* [Your assignment] Show all the lines in the data below that include the word "html".

(Records from a data collection)
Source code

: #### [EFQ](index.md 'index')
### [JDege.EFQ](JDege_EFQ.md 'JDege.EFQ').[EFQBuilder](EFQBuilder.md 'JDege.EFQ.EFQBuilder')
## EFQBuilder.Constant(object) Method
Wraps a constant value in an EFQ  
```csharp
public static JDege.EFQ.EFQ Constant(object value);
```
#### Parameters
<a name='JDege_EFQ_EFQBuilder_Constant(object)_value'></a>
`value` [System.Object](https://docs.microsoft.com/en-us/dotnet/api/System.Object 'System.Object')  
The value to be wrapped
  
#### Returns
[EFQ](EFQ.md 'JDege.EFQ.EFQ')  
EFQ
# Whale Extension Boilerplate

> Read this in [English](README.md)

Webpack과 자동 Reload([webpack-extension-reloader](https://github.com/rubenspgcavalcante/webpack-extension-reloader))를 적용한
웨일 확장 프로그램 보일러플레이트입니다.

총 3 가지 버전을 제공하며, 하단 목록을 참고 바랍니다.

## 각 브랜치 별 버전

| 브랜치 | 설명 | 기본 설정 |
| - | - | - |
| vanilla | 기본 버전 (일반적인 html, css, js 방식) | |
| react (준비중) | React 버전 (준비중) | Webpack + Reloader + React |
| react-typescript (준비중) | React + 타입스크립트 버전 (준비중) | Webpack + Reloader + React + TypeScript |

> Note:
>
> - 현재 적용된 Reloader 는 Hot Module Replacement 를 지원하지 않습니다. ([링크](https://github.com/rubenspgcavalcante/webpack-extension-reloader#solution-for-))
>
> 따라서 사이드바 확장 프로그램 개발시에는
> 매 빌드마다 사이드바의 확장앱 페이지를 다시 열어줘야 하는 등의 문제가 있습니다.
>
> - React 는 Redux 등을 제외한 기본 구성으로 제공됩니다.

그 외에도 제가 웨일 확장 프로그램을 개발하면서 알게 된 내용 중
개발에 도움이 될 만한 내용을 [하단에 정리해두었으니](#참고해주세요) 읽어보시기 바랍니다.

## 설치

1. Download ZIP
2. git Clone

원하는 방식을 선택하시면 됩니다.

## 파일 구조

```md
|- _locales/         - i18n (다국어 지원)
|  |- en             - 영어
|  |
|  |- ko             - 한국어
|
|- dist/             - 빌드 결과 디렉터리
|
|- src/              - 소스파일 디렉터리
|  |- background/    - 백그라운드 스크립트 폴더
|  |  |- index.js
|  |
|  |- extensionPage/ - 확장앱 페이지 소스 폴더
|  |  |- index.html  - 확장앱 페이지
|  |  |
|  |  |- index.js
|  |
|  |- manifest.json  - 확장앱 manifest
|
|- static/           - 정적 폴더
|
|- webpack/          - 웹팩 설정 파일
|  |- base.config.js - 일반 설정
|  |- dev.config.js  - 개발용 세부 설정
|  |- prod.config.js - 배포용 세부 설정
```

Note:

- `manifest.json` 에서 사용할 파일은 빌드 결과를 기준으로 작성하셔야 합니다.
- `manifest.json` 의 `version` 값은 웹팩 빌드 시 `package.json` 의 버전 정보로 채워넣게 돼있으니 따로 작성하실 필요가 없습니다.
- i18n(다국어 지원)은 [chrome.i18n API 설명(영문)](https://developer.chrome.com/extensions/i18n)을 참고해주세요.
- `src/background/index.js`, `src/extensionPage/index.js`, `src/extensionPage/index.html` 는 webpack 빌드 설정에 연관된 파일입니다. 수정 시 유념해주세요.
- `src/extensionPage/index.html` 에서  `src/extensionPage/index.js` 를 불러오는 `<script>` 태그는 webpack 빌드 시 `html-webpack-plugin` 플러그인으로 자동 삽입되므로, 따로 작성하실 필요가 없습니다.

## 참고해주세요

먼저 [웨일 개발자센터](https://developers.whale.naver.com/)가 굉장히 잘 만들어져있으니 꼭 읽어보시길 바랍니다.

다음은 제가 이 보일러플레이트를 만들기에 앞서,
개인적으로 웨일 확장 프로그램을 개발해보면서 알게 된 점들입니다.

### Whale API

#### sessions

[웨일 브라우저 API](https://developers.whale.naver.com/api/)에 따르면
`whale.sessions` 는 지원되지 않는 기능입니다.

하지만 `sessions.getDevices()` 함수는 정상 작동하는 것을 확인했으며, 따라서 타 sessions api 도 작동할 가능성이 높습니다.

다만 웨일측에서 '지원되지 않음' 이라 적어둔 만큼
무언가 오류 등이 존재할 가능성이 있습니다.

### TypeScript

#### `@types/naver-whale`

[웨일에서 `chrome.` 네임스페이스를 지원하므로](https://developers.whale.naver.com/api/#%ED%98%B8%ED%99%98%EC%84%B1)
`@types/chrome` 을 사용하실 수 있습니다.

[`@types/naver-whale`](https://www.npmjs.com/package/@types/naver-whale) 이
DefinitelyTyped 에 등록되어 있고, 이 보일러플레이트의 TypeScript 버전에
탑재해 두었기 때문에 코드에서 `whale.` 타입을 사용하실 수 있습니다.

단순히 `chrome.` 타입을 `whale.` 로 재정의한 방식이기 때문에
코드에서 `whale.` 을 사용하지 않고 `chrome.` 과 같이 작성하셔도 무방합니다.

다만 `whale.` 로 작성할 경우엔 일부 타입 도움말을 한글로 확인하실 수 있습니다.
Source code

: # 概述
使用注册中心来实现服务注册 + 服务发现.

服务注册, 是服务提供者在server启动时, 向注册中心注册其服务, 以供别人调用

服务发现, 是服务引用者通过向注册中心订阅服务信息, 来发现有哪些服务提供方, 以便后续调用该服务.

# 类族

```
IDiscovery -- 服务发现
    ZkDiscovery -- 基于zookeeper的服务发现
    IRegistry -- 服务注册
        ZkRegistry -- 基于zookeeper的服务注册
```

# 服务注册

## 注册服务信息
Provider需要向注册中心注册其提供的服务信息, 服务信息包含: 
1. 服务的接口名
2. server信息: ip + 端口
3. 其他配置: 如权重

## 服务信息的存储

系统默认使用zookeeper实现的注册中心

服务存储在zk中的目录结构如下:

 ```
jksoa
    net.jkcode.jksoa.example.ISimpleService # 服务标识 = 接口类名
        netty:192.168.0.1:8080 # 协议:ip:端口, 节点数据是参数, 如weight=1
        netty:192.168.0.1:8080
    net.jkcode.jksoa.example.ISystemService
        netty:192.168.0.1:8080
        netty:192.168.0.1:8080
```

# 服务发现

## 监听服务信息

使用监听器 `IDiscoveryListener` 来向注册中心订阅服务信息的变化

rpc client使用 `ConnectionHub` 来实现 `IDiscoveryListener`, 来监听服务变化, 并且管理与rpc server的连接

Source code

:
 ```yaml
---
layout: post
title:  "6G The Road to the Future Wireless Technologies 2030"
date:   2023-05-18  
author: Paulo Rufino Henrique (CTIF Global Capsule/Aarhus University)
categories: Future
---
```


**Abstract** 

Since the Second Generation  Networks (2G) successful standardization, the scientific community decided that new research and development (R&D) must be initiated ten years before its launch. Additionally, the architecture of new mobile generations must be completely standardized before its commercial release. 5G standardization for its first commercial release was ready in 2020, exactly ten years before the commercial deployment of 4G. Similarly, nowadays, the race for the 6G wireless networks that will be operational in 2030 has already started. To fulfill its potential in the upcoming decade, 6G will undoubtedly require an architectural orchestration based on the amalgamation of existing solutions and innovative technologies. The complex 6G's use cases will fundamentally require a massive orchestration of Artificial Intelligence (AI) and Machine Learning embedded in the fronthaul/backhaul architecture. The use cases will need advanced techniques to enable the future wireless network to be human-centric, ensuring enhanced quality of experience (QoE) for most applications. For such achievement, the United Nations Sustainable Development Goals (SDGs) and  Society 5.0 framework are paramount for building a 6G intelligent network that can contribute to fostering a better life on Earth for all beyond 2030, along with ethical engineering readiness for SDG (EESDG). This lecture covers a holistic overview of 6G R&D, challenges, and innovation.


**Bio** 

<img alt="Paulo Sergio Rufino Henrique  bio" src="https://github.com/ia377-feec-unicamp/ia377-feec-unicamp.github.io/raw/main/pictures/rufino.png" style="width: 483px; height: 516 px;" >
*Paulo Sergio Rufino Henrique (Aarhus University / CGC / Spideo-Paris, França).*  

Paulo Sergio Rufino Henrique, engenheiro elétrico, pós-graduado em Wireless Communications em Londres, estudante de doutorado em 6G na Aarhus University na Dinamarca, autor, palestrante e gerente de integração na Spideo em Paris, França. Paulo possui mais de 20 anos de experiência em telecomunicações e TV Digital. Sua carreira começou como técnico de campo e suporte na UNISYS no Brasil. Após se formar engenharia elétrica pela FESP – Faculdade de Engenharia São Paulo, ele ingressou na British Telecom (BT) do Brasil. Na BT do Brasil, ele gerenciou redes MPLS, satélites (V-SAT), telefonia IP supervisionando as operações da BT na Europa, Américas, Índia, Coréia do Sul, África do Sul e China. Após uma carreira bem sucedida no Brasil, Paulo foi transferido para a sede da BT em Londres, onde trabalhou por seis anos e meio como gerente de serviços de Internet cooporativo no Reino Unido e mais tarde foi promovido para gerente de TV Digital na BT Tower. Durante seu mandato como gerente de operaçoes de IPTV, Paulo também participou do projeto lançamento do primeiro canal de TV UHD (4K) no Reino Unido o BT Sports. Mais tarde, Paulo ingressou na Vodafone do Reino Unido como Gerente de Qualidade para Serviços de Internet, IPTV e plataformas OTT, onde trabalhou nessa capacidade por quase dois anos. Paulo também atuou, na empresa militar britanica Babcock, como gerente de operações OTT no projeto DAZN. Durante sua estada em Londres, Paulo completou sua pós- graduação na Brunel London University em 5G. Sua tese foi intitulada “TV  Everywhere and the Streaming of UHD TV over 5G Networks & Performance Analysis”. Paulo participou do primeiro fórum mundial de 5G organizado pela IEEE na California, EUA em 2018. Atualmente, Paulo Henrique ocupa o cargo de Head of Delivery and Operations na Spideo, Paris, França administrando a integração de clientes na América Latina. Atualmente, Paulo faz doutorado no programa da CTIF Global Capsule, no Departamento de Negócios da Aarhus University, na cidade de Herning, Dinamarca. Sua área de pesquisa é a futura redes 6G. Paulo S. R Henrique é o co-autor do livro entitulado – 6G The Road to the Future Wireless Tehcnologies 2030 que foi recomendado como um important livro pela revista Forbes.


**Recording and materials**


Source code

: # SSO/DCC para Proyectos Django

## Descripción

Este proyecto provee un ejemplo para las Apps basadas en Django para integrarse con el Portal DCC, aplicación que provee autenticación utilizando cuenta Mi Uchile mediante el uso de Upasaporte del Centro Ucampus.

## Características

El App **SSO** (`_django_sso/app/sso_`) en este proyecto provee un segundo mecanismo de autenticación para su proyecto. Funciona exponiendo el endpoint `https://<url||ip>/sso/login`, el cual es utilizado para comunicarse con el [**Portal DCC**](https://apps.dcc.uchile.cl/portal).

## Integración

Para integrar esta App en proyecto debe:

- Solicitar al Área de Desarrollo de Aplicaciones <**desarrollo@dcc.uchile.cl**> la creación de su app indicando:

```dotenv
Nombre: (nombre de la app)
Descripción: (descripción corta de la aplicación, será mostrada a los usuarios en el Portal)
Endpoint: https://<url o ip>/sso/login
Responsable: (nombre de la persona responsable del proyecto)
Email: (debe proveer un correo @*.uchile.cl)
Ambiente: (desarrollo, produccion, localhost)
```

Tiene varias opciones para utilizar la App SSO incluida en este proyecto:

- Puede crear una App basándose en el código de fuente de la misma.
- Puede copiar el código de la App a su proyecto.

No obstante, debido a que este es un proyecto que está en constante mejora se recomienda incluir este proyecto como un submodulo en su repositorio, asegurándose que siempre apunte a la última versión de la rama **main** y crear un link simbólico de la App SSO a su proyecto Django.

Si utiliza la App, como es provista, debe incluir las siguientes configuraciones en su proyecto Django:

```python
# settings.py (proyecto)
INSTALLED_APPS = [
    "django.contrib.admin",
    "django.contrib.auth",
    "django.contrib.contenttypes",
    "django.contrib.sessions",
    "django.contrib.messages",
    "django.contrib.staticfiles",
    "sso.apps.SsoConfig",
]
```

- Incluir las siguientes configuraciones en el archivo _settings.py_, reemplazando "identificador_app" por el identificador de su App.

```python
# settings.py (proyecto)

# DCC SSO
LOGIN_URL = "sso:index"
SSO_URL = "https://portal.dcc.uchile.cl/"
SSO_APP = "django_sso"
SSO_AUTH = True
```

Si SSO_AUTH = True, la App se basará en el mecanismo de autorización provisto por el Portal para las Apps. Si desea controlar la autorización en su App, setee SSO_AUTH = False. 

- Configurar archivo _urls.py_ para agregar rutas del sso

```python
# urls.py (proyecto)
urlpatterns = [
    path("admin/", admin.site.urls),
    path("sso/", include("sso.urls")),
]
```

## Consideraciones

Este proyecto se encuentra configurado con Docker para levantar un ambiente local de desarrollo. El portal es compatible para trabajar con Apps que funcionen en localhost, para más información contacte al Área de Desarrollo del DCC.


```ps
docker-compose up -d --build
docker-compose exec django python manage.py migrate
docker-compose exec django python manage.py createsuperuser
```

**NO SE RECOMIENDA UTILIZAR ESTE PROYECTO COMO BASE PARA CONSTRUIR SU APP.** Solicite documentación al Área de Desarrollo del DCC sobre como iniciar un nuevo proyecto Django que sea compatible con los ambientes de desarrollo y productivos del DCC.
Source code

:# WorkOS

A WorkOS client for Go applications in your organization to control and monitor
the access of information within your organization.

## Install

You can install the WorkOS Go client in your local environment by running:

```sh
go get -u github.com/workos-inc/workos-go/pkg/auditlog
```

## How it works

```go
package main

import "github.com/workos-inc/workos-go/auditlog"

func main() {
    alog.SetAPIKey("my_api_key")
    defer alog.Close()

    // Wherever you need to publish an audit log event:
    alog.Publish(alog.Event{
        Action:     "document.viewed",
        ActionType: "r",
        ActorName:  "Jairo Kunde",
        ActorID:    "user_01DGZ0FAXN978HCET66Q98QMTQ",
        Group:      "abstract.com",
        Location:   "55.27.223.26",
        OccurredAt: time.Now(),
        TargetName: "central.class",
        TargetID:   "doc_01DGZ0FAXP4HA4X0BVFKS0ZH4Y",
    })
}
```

* [Problem solution]
| vanilla | 기본 버전 (일반적인 html, css, js 방식) | |
|  |  |- index.html  - 확장앱 페이지
- `src/background/index.js`, `src/extensionPage/index.js`, `src/extensionPage/index.html` 는 webpack 빌드 설정에 연관된 파일입니다. 수정 시 유념해주세요.
- `src/extensionPage/index.html` 에서  `src/extensionPage/index.js` 를 불러오는 `<script>` 태그는 webpack 빌드 시 `html-webpack-plugin` 플러그인으로 자동 삽입되므로, 따로 작성하실 필요가 없습니다.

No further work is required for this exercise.